The new US sanctions has resulted into skyrocketing prices for everything from clothes and transportation to food. (AFP)
Updated 07 November 2018
Follow

Iranians fear more hardships as US sanctions begin to bite

  • The result has been skyrocketing prices for everything from clothes and transportation to food
  • Tehran said on Tuesday it had so far been able to sell as much oil as it needs despite US pressure, but urged European countries that oppose the sanctions to do more to shield Iran

TEHRAN/MOSCOW/ANKARA: Iranians already struggling to get by amid spiraling prices fear even more hardship is on the way with the restoration of crippling US sanctions, which Russia and Turkey say are not legitimate.

Russian Foreign Minister Sergei Lavrov on Tuesday said Moscow, itself a target of separate US sanctions, expected there would be ways to pursue economic cooperation with Iran despite the reimposition of sanctions on the country’s oil, banking and transport sectors.

Speaking in Madrid, Lavrov said Washington had used “unacceptable methods” to pressure operators of the SWIFT global financial network into cutting off Iranian banks.

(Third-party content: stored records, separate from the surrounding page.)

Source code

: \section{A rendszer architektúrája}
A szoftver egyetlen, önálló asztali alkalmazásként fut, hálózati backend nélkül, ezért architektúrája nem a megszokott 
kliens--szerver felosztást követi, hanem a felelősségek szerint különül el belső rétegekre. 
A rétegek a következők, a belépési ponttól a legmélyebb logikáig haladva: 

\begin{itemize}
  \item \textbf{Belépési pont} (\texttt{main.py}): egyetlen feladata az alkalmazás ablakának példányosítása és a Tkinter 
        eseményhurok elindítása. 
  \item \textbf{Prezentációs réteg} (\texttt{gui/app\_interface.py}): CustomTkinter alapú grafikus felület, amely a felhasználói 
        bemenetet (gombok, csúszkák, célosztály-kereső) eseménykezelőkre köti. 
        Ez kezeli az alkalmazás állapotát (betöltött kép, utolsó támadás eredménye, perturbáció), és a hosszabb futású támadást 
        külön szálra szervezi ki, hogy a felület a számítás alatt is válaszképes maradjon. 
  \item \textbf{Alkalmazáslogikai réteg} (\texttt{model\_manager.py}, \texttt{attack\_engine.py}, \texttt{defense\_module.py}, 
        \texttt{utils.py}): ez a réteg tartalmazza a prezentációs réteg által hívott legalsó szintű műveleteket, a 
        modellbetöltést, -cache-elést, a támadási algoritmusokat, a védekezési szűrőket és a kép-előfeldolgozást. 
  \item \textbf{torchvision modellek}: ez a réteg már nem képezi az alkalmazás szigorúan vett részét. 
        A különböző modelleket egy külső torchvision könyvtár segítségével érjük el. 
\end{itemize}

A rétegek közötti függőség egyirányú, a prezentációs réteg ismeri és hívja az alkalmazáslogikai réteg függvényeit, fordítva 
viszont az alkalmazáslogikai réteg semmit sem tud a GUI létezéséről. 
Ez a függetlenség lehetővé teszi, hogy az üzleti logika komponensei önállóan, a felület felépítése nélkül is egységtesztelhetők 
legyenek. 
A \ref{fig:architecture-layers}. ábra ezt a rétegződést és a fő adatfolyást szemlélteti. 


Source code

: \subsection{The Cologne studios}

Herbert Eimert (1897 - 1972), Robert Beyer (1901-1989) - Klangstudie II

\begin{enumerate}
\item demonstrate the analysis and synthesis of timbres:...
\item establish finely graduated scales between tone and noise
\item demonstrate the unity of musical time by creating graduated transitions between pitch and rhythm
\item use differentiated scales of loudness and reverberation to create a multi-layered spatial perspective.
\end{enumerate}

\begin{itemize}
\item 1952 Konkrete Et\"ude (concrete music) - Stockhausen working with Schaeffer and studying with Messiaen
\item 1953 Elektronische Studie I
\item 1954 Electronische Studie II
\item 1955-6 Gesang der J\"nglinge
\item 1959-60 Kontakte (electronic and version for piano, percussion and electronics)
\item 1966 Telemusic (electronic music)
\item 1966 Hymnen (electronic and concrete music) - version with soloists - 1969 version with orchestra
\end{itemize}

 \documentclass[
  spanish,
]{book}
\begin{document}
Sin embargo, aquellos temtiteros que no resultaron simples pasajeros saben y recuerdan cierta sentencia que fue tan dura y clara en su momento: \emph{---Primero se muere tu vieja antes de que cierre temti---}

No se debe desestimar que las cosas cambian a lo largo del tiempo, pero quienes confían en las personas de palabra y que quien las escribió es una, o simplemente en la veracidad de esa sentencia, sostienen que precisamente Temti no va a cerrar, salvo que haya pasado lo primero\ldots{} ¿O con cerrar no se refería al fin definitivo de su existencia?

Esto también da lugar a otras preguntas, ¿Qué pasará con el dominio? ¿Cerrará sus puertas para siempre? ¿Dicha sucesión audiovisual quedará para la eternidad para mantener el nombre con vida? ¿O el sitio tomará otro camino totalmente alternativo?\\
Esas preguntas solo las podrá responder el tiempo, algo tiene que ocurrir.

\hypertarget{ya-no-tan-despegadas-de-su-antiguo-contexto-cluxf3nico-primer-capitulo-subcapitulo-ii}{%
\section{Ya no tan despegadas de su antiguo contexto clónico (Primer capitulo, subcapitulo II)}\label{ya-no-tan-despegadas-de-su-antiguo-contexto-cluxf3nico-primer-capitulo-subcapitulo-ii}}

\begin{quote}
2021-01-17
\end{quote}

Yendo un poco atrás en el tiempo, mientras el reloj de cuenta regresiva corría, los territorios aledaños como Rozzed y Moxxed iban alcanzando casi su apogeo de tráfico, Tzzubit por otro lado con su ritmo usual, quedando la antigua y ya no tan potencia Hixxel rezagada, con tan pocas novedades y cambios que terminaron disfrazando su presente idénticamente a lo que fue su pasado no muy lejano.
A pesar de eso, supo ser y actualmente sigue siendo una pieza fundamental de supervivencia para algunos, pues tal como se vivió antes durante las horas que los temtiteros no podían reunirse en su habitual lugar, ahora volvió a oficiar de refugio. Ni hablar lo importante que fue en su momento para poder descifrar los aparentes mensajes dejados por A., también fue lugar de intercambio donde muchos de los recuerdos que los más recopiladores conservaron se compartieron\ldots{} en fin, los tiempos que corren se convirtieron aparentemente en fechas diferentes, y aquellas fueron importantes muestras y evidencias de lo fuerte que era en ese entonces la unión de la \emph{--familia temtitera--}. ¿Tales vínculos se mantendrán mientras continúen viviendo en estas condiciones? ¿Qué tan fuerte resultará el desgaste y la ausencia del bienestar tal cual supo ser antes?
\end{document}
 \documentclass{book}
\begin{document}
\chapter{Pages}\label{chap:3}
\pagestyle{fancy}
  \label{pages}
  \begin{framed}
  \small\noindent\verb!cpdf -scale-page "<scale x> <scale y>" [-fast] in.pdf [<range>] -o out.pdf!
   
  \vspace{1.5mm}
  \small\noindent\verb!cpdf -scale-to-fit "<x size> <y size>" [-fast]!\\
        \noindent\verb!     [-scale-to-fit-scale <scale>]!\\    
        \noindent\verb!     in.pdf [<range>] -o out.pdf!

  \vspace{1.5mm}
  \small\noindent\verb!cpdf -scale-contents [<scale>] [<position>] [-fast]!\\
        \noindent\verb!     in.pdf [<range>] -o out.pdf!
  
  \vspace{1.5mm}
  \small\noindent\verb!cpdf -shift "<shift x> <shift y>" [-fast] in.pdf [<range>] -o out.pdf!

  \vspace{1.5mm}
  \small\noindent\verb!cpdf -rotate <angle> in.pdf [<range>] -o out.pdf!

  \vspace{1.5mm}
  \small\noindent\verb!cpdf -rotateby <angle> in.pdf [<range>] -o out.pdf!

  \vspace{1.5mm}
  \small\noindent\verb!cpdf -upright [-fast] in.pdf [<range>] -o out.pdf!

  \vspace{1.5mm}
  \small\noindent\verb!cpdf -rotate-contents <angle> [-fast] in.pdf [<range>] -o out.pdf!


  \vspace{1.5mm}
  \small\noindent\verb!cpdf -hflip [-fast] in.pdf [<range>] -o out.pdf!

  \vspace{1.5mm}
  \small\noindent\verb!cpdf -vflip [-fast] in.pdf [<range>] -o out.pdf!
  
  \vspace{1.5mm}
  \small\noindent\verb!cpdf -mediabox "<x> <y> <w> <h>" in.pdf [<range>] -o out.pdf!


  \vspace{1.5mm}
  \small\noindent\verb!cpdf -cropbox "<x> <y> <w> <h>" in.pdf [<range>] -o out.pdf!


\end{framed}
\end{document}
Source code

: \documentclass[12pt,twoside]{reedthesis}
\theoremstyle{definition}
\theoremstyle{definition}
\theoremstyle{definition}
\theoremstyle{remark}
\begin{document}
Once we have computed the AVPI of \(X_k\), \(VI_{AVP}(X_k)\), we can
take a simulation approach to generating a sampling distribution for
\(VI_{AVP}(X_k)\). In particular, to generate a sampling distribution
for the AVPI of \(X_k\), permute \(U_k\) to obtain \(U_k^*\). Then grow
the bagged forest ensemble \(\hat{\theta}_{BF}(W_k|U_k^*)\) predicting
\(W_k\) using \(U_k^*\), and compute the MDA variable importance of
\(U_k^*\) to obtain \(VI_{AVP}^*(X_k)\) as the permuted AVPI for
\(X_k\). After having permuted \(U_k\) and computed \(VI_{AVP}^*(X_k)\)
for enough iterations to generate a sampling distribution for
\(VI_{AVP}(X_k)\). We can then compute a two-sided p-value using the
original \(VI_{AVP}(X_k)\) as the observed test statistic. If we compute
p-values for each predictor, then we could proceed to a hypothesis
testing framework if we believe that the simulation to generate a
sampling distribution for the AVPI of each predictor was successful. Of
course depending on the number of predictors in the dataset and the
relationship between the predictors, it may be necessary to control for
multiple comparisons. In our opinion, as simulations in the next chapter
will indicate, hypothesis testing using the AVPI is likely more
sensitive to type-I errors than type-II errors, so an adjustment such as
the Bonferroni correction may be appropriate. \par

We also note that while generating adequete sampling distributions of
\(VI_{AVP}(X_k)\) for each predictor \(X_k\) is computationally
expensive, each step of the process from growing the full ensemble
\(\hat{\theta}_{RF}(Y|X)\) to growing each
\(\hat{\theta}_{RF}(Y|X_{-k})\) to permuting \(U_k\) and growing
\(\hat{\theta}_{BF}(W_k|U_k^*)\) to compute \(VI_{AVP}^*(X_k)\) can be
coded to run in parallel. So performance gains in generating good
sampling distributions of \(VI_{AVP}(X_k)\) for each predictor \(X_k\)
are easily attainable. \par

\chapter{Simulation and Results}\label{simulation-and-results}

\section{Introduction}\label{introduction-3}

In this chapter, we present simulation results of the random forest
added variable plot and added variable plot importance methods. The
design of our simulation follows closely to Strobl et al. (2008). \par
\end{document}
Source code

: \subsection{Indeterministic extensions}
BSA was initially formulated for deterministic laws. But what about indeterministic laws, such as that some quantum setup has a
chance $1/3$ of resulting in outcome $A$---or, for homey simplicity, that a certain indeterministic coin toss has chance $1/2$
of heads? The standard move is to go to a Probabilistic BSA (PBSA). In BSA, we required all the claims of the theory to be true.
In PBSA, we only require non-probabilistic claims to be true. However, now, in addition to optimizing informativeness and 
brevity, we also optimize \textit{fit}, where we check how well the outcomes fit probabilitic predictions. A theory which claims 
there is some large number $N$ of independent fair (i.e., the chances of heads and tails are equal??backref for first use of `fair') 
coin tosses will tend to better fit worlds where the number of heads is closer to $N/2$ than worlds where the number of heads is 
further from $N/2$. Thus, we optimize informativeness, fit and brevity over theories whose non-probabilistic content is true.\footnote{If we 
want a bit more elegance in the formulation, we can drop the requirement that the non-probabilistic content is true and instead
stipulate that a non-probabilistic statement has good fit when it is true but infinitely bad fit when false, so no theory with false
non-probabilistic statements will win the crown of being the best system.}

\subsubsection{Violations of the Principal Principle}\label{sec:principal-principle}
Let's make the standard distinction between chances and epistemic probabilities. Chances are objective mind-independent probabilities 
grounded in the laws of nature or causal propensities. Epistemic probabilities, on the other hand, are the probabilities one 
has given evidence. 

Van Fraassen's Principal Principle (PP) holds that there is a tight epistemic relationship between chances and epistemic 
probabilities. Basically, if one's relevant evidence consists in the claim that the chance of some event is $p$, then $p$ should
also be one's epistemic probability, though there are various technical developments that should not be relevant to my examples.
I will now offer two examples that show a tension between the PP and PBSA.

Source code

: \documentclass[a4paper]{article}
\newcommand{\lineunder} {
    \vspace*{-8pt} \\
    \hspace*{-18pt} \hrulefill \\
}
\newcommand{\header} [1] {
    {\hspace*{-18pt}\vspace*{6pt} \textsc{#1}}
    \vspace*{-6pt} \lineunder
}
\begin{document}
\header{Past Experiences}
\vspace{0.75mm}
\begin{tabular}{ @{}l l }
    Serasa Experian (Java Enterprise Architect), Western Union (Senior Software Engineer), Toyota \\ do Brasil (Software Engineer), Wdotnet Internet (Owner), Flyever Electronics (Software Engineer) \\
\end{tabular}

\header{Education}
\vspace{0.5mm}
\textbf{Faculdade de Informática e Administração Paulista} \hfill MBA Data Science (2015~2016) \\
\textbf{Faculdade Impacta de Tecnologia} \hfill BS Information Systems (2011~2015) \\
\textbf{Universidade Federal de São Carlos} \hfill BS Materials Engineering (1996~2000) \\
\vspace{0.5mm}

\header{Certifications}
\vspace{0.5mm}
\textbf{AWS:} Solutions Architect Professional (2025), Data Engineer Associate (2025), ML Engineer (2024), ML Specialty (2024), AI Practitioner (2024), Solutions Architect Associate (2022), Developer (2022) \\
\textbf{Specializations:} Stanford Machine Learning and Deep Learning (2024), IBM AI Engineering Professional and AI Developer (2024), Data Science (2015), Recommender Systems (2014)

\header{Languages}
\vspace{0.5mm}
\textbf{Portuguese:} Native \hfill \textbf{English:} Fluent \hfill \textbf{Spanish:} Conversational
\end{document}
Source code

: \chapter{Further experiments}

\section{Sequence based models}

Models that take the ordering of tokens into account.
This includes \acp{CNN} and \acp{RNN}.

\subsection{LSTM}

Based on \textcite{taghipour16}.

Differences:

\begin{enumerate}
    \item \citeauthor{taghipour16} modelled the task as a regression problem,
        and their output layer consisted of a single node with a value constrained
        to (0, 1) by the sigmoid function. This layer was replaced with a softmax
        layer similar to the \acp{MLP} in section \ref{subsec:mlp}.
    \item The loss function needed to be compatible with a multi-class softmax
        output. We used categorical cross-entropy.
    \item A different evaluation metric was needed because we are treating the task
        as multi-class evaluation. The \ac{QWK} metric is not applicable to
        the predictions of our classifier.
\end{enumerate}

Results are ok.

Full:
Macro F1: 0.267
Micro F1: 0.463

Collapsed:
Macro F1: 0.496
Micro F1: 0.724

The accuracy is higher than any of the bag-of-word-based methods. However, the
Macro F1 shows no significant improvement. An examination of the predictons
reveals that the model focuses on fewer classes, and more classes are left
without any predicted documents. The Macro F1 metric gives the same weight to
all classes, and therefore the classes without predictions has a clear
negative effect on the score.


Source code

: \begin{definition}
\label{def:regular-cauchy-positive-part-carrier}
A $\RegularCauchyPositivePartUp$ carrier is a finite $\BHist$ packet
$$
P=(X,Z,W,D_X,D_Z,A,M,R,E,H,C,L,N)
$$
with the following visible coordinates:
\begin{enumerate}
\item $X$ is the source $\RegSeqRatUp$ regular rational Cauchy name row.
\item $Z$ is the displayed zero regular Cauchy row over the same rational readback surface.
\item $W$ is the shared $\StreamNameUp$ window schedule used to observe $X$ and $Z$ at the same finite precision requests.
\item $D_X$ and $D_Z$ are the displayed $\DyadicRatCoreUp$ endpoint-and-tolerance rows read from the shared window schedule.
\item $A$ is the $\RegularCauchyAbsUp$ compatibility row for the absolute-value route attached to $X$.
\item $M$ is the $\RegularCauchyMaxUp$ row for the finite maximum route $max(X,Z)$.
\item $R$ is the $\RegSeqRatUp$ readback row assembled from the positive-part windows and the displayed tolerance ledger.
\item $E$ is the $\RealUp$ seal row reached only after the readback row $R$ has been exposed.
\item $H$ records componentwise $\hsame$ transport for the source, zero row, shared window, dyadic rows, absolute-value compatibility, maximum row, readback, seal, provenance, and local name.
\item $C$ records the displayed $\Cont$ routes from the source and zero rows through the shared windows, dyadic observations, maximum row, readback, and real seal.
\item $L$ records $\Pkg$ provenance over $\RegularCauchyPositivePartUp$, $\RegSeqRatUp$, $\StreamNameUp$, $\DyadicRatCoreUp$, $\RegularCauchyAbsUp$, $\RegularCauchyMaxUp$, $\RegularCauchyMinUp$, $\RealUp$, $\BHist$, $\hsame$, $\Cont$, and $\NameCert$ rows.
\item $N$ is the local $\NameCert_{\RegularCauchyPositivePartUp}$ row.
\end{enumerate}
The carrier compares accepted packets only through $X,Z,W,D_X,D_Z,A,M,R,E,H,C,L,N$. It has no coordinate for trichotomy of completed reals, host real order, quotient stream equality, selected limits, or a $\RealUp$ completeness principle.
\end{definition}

Turkish President Recep Tayyip Erdogan said the sanctions were aimed at upsetting the global balance and against international law.

“We don’t find the (Iran) sanctions appropriate,” Erdogan was quoted as saying by the state-run Anadolu news agency.

“Because to us, they are aimed at upsetting the global balance,” he added. "They are against international law and diplomacy. We don’t want to live in an imperial world.”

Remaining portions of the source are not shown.